=== About this task ===
Where the line with "is the total" appears in the records below, start there and transcribe each line exactly through the last.

Material provided Start Marker

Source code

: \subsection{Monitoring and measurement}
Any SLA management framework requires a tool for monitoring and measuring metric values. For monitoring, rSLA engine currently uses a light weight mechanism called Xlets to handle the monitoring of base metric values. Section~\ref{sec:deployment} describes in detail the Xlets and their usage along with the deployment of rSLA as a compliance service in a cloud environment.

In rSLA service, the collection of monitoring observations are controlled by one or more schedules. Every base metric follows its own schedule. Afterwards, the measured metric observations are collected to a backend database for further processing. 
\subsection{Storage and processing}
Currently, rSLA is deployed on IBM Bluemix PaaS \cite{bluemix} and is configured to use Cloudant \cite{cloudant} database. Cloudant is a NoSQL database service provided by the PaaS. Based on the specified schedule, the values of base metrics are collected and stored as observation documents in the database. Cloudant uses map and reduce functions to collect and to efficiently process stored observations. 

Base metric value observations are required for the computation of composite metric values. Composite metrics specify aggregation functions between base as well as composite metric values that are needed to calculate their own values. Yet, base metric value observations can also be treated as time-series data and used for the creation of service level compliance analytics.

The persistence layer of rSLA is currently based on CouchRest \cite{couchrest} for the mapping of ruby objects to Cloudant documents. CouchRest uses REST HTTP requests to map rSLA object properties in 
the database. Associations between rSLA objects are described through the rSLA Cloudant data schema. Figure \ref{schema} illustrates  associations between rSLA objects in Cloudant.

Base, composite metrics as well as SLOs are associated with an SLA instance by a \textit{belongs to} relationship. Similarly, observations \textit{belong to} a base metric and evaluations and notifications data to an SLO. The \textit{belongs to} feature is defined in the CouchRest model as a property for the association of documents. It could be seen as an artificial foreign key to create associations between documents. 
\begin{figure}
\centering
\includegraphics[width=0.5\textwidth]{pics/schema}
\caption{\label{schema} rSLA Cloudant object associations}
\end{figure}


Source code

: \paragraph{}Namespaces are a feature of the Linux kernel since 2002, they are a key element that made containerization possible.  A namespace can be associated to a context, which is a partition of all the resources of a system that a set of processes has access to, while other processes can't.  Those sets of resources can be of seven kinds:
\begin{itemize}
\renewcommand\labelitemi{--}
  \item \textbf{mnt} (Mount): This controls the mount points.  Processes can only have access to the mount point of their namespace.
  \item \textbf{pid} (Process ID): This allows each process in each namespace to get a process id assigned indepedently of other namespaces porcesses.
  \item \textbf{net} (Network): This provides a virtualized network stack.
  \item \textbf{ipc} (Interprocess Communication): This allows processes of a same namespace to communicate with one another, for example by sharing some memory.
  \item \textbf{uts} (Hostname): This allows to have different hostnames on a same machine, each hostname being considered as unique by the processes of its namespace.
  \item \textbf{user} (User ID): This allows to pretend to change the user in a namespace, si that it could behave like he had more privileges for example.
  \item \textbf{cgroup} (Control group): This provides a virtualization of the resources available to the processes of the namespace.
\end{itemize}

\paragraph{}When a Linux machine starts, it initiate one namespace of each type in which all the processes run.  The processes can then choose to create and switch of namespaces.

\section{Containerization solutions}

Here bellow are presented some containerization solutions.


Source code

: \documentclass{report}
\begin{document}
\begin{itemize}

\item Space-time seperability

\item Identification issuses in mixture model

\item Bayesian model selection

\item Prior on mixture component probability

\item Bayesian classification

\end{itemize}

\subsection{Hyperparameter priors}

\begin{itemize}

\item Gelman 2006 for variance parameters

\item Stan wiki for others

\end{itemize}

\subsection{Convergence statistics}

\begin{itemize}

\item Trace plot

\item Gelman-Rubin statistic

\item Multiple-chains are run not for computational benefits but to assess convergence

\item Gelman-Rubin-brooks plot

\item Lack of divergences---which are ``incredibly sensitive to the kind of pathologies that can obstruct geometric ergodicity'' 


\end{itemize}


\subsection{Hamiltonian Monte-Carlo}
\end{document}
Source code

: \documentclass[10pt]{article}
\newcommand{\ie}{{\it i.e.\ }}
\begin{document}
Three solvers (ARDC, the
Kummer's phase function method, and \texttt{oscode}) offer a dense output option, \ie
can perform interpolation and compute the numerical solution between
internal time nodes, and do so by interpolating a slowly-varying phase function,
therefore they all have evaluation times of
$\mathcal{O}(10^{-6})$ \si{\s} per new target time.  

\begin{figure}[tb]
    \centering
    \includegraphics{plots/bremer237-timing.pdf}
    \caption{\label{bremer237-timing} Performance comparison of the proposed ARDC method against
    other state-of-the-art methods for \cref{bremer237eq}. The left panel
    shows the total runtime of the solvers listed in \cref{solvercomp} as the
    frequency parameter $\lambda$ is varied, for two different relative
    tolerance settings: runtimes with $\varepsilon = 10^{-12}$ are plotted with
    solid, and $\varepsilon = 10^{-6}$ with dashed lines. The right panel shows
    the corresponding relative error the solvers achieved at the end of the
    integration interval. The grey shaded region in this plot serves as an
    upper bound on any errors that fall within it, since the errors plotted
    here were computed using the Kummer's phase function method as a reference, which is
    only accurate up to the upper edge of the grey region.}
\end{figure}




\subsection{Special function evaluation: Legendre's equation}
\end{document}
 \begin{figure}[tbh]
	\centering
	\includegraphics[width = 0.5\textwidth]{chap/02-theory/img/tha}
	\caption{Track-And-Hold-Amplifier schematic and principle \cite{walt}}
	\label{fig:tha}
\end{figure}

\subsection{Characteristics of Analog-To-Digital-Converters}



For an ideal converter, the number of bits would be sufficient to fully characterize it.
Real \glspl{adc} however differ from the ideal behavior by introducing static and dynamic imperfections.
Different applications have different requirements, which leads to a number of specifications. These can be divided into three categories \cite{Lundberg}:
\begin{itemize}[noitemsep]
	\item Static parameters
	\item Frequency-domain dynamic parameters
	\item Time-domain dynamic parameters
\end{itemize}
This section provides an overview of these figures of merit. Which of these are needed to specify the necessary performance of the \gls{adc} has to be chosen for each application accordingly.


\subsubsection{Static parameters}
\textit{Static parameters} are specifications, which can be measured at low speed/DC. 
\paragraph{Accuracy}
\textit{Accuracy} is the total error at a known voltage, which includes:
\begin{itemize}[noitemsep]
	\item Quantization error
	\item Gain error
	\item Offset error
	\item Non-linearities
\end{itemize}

Material provided End Marker

=== Output of the task ===
\textit{Accuracy} is the total error at a known voltage, which includes:
\begin{itemize}[noitemsep]
	\item Quantization error
	\item Gain error
	\item Offset error
	\item Non-linearities
\end{itemize}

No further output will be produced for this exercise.